Take down each entry exactly as written.

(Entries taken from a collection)
▽
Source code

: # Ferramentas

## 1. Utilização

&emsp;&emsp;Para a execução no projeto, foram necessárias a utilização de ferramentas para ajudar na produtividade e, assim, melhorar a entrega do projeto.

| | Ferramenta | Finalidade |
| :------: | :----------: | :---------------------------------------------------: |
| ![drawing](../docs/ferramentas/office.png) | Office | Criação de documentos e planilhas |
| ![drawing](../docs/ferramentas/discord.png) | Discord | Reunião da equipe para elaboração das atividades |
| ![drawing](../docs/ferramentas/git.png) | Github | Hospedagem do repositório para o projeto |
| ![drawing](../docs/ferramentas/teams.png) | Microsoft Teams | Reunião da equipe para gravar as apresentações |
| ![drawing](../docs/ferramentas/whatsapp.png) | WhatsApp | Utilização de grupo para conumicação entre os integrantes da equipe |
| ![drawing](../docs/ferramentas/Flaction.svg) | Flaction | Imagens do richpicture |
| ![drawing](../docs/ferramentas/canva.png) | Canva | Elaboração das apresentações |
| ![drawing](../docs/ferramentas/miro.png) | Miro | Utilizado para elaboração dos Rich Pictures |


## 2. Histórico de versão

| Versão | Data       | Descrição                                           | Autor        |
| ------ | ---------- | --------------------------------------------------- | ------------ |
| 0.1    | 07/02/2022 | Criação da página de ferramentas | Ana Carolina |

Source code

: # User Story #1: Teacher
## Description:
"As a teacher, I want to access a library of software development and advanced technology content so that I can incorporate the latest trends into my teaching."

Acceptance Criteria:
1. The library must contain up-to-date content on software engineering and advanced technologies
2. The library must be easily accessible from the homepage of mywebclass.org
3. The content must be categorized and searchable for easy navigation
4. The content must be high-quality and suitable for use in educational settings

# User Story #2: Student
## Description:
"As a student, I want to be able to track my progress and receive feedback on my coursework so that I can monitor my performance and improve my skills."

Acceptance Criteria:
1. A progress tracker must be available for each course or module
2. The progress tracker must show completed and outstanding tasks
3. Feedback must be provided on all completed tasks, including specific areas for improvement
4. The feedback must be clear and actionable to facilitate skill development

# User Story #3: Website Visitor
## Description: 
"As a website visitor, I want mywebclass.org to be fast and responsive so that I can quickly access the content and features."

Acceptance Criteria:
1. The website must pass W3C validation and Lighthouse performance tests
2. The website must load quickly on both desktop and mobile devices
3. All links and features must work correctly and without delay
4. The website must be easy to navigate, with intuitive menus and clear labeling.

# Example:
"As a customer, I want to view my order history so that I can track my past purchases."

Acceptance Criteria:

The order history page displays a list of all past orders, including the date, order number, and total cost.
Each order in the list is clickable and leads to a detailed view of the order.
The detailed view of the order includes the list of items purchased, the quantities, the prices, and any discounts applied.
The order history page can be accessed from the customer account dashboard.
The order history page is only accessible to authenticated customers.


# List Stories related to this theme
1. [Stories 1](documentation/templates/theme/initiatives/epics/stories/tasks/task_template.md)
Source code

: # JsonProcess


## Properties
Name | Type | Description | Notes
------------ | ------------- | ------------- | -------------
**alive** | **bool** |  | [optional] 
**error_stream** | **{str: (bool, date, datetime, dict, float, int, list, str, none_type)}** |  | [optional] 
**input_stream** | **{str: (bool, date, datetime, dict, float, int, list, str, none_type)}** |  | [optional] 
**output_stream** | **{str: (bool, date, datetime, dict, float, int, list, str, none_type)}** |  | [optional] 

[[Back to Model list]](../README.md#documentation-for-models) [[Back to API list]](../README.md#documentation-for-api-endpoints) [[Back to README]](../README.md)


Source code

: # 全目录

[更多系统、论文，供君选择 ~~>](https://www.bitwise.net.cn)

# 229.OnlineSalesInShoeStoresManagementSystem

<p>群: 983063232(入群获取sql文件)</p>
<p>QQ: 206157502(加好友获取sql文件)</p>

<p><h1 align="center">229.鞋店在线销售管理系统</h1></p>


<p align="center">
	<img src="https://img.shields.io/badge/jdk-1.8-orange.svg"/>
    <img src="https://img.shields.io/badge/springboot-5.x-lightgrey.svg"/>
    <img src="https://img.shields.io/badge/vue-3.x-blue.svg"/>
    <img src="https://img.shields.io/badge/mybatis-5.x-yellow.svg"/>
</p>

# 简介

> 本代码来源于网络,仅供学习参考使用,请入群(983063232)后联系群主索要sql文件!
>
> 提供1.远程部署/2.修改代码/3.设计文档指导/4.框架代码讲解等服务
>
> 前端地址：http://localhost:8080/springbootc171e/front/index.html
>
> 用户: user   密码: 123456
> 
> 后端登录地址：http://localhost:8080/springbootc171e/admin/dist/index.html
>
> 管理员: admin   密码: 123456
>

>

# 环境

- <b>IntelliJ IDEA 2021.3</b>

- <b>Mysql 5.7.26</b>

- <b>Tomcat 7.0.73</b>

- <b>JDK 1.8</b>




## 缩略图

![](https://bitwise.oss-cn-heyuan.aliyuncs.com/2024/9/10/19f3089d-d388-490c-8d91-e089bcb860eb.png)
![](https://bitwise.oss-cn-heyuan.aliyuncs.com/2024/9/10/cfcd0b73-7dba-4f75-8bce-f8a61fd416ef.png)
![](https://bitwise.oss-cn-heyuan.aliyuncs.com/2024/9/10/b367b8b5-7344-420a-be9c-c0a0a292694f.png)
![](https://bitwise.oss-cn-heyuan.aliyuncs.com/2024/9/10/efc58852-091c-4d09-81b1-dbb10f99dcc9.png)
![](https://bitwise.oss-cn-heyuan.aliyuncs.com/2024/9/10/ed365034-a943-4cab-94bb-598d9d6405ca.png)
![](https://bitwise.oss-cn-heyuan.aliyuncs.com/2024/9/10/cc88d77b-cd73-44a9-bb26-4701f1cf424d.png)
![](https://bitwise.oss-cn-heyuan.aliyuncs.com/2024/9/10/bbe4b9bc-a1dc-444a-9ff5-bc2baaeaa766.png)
△
Your response
Source code

: # Ferramentas

## 1. Utilização

&emsp;&emsp;Para a execução no projeto, foram necessárias a utilização de ferramentas para ajudar na produtividade e, assim, melhorar a entrega do projeto.

| | Ferramenta | Finalidade |
| :------: | :----------: | :---------------------------------------------------: |
| ![drawing](../docs/ferramentas/office.png) | Office | Criação de documentos e planilhas |
| ![drawing](../docs/ferramentas/discord.png) | Discord | Reunião da equipe para elaboração das atividades |
| ![drawing](../docs/ferramentas/git.png) | Github | Hospedagem do repositório para o projeto |
| ![drawing](../docs/ferramentas/teams.png) | Microsoft Teams | Reunião da equipe para gravar as apresentações |
| ![drawing](../docs/ferramentas/whatsapp.png) | WhatsApp | Utilização de grupo para conumicação entre os integrantes da equipe |
| ![drawing](../docs/ferramentas/Flaction.svg) | Flaction | Imagens do richpicture |
| ![drawing](../docs/ferramentas/canva.png) | Canva | Elaboração das apresentações |
| ![drawing](../docs/ferramentas/miro.png) | Miro | Utilizado para elaboração dos Rich Pictures |


## 2. Histórico de versão

| Versão | Data       | Descrição                                           | Autor        |
| ------ | ---------- | --------------------------------------------------- | ------------ |
| 0.1    | 07/02/2022 | Criação da página de ferramentas | Ana Carolina |

Source code

: # User Story #1: Teacher
## Description:
"As a teacher, I want to access a library of software development and advanced technology content so that I can incorporate the latest trends into my teaching."

Acceptance Criteria:
1. The library must contain up-to-date content on software engineering and advanced technologies
2. The library must be easily accessible from the homepage of mywebclass.org
3. The content must be categorized and searchable for easy navigation
4. The content must be high-quality and suitable for use in educational settings

# User Story #2: Student
## Description:
"As a student, I want to be able to track my progress and receive feedback on my coursework so that I can monitor my performance and improve my skills."

Acceptance Criteria:
1. A progress tracker must be available for each course or module
2. The progress tracker must show completed and outstanding tasks
3. Feedback must be provided on all completed tasks, including specific areas for improvement
4. The feedback must be clear and actionable to facilitate skill development

# User Story #3: Website Visitor
## Description: 
"As a website visitor, I want mywebclass.org to be fast and responsive so that I can quickly access the content and features."

Acceptance Criteria:
1. The website must pass W3C validation and Lighthouse performance tests
2. The website must load quickly on both desktop and mobile devices
3. All links and features must work correctly and without delay
4. The website must be easy to navigate, with intuitive menus and clear labeling.

# Example:
"As a customer, I want to view my order history so that I can track my past purchases."

Acceptance Criteria:

The order history page displays a list of all past orders, including the date, order number, and total cost.
Each order in the list is clickable and leads to a detailed view of the order.
The detailed view of the order includes the list of items purchased, the quantities, the prices, and any discounts applied.
The order history page can be accessed from the customer account dashboard.
The order history page is only accessible to authenticated customers.


# List Stories related to this theme
1. [Stories 1](documentation/templates/theme/initiatives/epics/stories/tasks/task_template.md)
Source code

: # JsonProcess


## Properties
Name | Type | Description | Notes
------------ | ------------- | ------------- | -------------
**alive** | **bool** |  | [optional] 
**error_stream** | **{str: (bool, date, datetime, dict, float, int, list, str, none_type)}** |  | [optional] 
**input_stream** | **{str: (bool, date, datetime, dict, float, int, list, str, none_type)}** |  | [optional] 
**output_stream** | **{str: (bool, date, datetime, dict, float, int, list, str, none_type)}** |  | [optional] 

[[Back to Model list]](../README.md#documentation-for-models) [[Back to API list]](../README.md#documentation-for-api-endpoints) [[Back to README]](../README.md)


Source code

: # 全目录

[更多系统、论文，供君选择 ~~>](https://www.bitwise.net.cn)

# 229.OnlineSalesInShoeStoresManagementSystem

<p>群: 983063232(入群获取sql文件)</p>
<p>QQ: 206157502(加好友获取sql文件)</p>

<p><h1 align="center">229.鞋店在线销售管理系统</h1></p>


<p align="center">
	<img src="https://img.shields.io/badge/jdk-1.8-orange.svg"/>
    <img src="https://img.shields.io/badge/springboot-5.x-lightgrey.svg"/>
    <img src="https://img.shields.io/badge/vue-3.x-blue.svg"/>
    <img src="https://img.shields.io/badge/mybatis-5.x-yellow.svg"/>
</p>

# 简介

> 本代码来源于网络,仅供学习参考使用,请入群(983063232)后联系群主索要sql文件!
>
> 提供1.远程部署/2.修改代码/3.设计文档指导/4.框架代码讲解等服务
>
> 前端地址：http://localhost:8080/springbootc171e/front/index.html
>
> 用户: user   密码: 123456
> 
> 后端登录地址：http://localhost:8080/springbootc171e/admin/dist/index.html
>
> 管理员: admin   密码: 123456
>

>

# 环境

- <b>IntelliJ IDEA 2021.3</b>

- <b>Mysql 5.7.26</b>

- <b>Tomcat 7.0.73</b>

- <b>JDK 1.8</b>




## 缩略图

![](https://bitwise.oss-cn-heyuan.aliyuncs.com/2024/9/10/19f3089d-d388-490c-8d91-e089bcb860eb.png)
![](https://bitwise.oss-cn-heyuan.aliyuncs.com/2024/9/10/cfcd0b73-7dba-4f75-8bce-f8a61fd416ef.png)
![](https://bitwise.oss-cn-heyuan.aliyuncs.com/2024/9/10/b367b8b5-7344-420a-be9c-c0a0a292694f.png)
![](https://bitwise.oss-cn-heyuan.aliyuncs.com/2024/9/10/efc58852-091c-4d09-81b1-dbb10f99dcc9.png)
![](https://bitwise.oss-cn-heyuan.aliyuncs.com/2024/9/10/ed365034-a943-4cab-94bb-598d9d6405ca.png)
![](https://bitwise.oss-cn-heyuan.aliyuncs.com/2024/9/10/cc88d77b-cd73-44a9-bb26-4701f1cf424d.png)
![](https://bitwise.oss-cn-heyuan.aliyuncs.com/2024/9/10/bbe4b9bc-a1dc-444a-9ff5-bc2baaeaa766.png)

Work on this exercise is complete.